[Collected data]
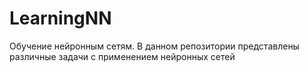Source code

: # LearningNN
Обучение нейронным сетям. В данном репозитории представлены различные задачи с применением нейронных сетей
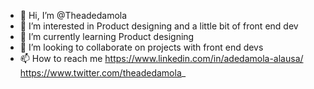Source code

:- 👋 Hi, I’m @Theadedamola
- 👀 I’m interested in Product designing and a little bit of front end dev
- 🌱 I’m currently learning Product designing
- 💞️ I’m looking to collaborate on projects with front end devs
- 📫 How to reach me https://www.linkedin.com/in/adedamola-alausa/ https://www.twitter.com/theadedamola_

<!---
Theadedamola/Theadedamola is a ✨ special ✨ repository because its `README.md` (this file) appears on your GitHub profile.
You can click the Preview link to take a look at your changes.
--->
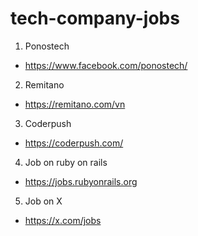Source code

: # tech-company-jobs
1. Ponostech
- https://www.facebook.com/ponostech/

2. Remitano
- https://remitano.com/vn

3. Coderpush
- https://coderpush.com/

4. Job on ruby on rails
- https://jobs.rubyonrails.org

5. Job on X
- https://x.com/jobs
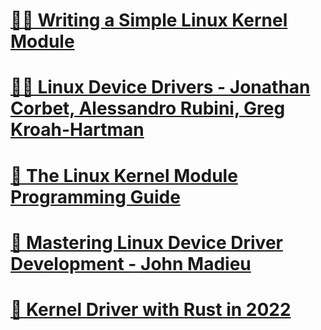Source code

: # [📝👶 Writing a Simple Linux Kernel Module](https://blog.sourcerer.io/writing-a-simple-linux-kernel-module-d9dc3762c234)
# [📘💎 Linux Device Drivers - Jonathan Corbet, Alessandro Rubini, Greg Kroah-Hartman](https://lwn.net/Kernel/LDD3/)
# [📘 The Linux Kernel Module Programming Guide](https://sysprog21.github.io/lkmpg/)
# [📘 Mastering Linux Device Driver Development - John Madieu](https://www.packtpub.com/product/mastering-linux-device-driver-development/9781789342048)
# [📝 Kernel Driver with Rust in 2022](https://not-matthias.github.io/posts/kernel-driver-with-rust/)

- Work required -
With the pictures omitted, set down each line exactly, starting at the first line of the records above and ending with the line that contains "- 🌱 I’m currently learning Product designing".

- Answer below -
Source code

: # LearningNN
Обучение нейронным сетям. В данном репозитории представлены различные задачи с применением нейронных сетей
Source code

:- 👋 Hi, I’m @Theadedamola
- 👀 I’m interested in Product designing and a little bit of front end dev
- 🌱 I’m currently learning Product designing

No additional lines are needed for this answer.